Disassembly operations cover a broad range of the Product Life Cycle (PLC) regarding operations of disassembly during: product design, production process, product maintenance and finally at the end of PLC. It is estimated that at the earliest stages of product design, the cost of these operations is at almost 30% of its total cost. Modelling these operations requires a lot of geometrical, kinematical, technological and ergonomical data and their synthesis in order to reduce the algorithmic complexity of the disassembly simulation process. Nowadays, disassembly operation simulation of industrial products finds a strong interest in interactive simulations through immersive and real-time schemes.
In this context, in the first time, the aim of this thesis is to develop a new method for generating selective disassembly sequences. When disassembling, it is important to eliminate the components which are unrelated to the target components prior to sequence generation. In order to address this configuration, this thesis presents a method for generating the feasible disassembly sequences for selective disassembly. The method is based on the lowest levels of a disassembly product graph. Instead of considering the geometric constraints for each pair of components, the proposed method considers the geometric contact and collision relationships among the components in order to generate the so-called Disassembly Geometry Contacting Graph (DGCG). The latter is then used for disassembly sequence generation thus allowing the number of possible sequences to be reduced by ignoring any components which are unrelated to the target. The method is applied for automatic generation of selective disassembly sequences for mechanisms with different degrees of complexity. The disassembly simulations can be performed either from an automated or interactive point of view using standard computer equipment or through immersive and real-time simulation schemes. In order to address this diversity of configurations, a simulation framework was developed integrated in a Virtual reality environment thus allowing generating the minimum number of possible disassembly sequences.

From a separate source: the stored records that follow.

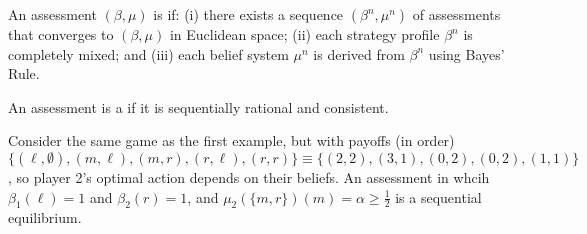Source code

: \documentclass[10pt]{article}
\begin{document}
\begin{definition}
	An assessment $(\beta,\mu)$ is  if: (i) there exists a sequence $(\beta^n,\mu^n)$ of assessments that converges to $(\beta,\mu)$ in Euclidean space; (ii) each strategy profile $\beta^n$ is completely mixed; and (iii) each belief system $\mu^n$ is derived from $\beta^n$ using Bayes' Rule.
\end{definition}

\begin{proposition}
	An assessment is a  if it is sequentially rational and consistent.
\end{proposition}

\begin{example}
	Consider the same game as the first example, but with payoffs (in order) \[\{(\ell,\emptyset), (m,\ell) , (m,r) , (r,\ell),(r,r)\} \equiv \{(2,2), (3,1),(0,2),(0,2),(1,1)\}\], so player 2's optimal action depends on their beliefs. An assessment in whcih $\beta_1(\ell) = 1$ and $\beta_2(r) = 1$, and $\mu_2(\{m,r\})(m) = \alpha \ge \frac{1}{2}$ is a sequential equilibrium. 
\end{example}
\end{document}
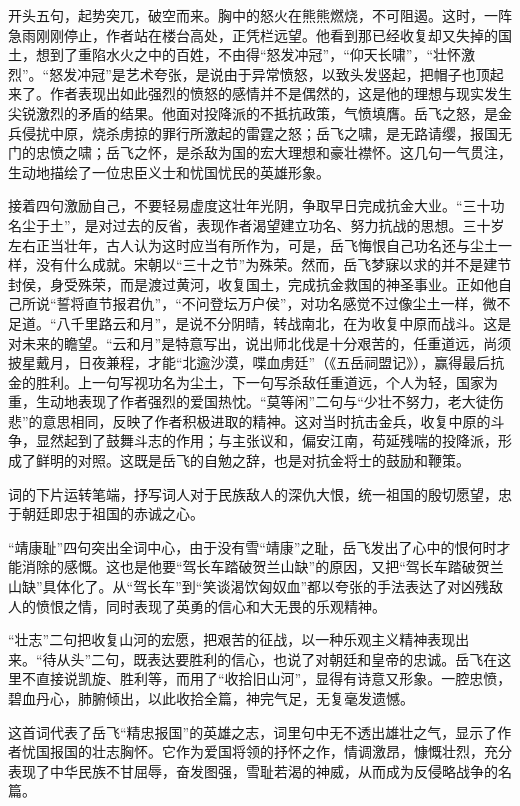 \documentclass[letterpaper,12pt,english]{sphinxmanual}
\begin{document}
开头五句，起势突兀，破空而来。胸中的怒火在熊熊燃烧，不可阻遏。这时，一阵急雨刚刚停止，作者站在楼台高处，正凭栏远望。他看到那已经收复却又失掉的国土，想到了重陷水火之中的百姓，不由得“怒发冲冠”，“仰天长啸”，“壮怀激烈”。“怒发冲冠”是艺术夸张，是说由于异常愤怒，以致头发竖起，把帽子也顶起来了。作者表现出如此强烈的愤怒的感情并不是偶然的，这是他的理想与现实发生尖锐激烈的矛盾的结果。他面对投降派的不抵抗政策，气愤填膺。岳飞之怒，是金兵侵扰中原，烧杀虏掠的罪行所激起的雷霆之怒；岳飞之啸，是无路请缨，报国无门的忠愤之啸；岳飞之怀，是杀敌为国的宏大理想和豪壮襟怀。这几句一气贯注，生动地描绘了一位忠臣义士和忧国忧民的英雄形象。

接着四句激励自己，不要轻易虚度这壮年光阴，争取早日完成抗金大业。“三十功名尘于土”，是对过去的反省，表现作者渴望建立功名、努力抗战的思想。三十岁左右正当壮年，古人认为这时应当有所作为，可是，岳飞悔恨自己功名还与尘土一样，没有什么成就。宋朝以“三十之节”为殊荣。然而，岳飞梦寐以求的并不是建节封侯，身受殊荣，而是渡过黄河，收复国土，完成抗金救国的神圣事业。正如他自己所说“誓将直节报君仇”，“不问登坛万户侯”，对功名感觉不过像尘土一样，微不足道。“八千里路云和月”，是说不分阴晴，转战南北，在为收复中原而战斗。这是对未来的瞻望。“云和月”是特意写出，说出师北伐是十分艰苦的，任重道远，尚须披星戴月，日夜兼程，才能“北逾沙漠，喋血虏廷”（《五岳祠盟记》），赢得最后抗金的胜利。上一句写视功名为尘土，下一句写杀敌任重道远，个人为轻，国家为重，生动地表现了作者强烈的爱国热忱。“莫等闲”二句与“少壮不努力，老大徒伤悲”的意思相同，反映了作者积极进取的精神。这对当时抗击金兵，收复中原的斗争，显然起到了鼓舞斗志的作用；与主张议和，偏安江南，苟延残喘的投降派，形成了鲜明的对照。这既是岳飞的自勉之辞，也是对抗金将士的鼓励和鞭策。

词的下片运转笔端，抒写词人对于民族敌人的深仇大恨，统一祖国的殷切愿望，忠于朝廷即忠于祖国的赤诚之心。

“靖康耻”四句突出全词中心，由于没有雪“靖康”之耻，岳飞发出了心中的恨何时才能消除的感慨。这也是他要“驾长车踏破贺兰山缺”的原因，又把“驾长车踏破贺兰山缺”具体化了。从“驾长车”到“笑谈渴饮匈奴血”都以夸张的手法表达了对凶残敌人的愤恨之情，同时表现了英勇的信心和大无畏的乐观精神。

“壮志”二句把收复山河的宏愿，把艰苦的征战，以一种乐观主义精神表现出来。“待从头”二句，既表达要胜利的信心，也说了对朝廷和皇帝的忠诚。岳飞在这里不直接说凯旋、胜利等，而用了“收拾旧山河”，显得有诗意又形象。一腔忠愤，碧血丹心，肺腑倾出，以此收拾全篇，神完气足，无复毫发遗憾。

这首词代表了岳飞“精忠报国”的英雄之志，词里句中无不透出雄壮之气，显示了作者忧国报国的壮志胸怀。它作为爱国将领的抒怀之作，情调激昂，慷慨壮烈，充分表现了中华民族不甘屈辱，奋发图强，雪耻若渴的神威，从而成为反侵略战争的名篇。
\end{document}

The available disassembly evaluation methods today seldom make disassembly as the preferred end-of-life solution for the reuse of parts or components in an economically sustainable way for lower value products. In recent years Virtual Reality interfaces have been wildly used to simulate various processes and in particular assembly/disassembly operations during the initial stage of product design. In the second time, a method for disassembly operation evaluation by 3D geometric removability analysis in a Virtual environment is proposed. It is based on seven new criteria which are: visibility of a part, disassembly angles, number of tools’ changes, path orientation changing, sub-assembly stability, neck score and bending score. All criteria are presented by dimensionless coefficients automatically calculated thus allowing evaluating disassembly sequences complexity. For this purpose, a mixed virtual reality disassembly environment (VRDE) is developed based on Python programming language, utilizing VTK (Visualization Toolkit) and ODE (Open Dynamics Engine) libraries. The framework is based on STEP, WRL and STL exchange formats. The analysis results and findings demonstrate the feasibility of the proposed approach thus providing significant assistance for the evaluation of disassembly sequences during Product Development Process (PDP).
Further consequences of the present work consist in ranking the criteria according to their importance. For this purpose, moderation coefficients may be allocated to each of them thus allowing a more comprehensive evaluating method.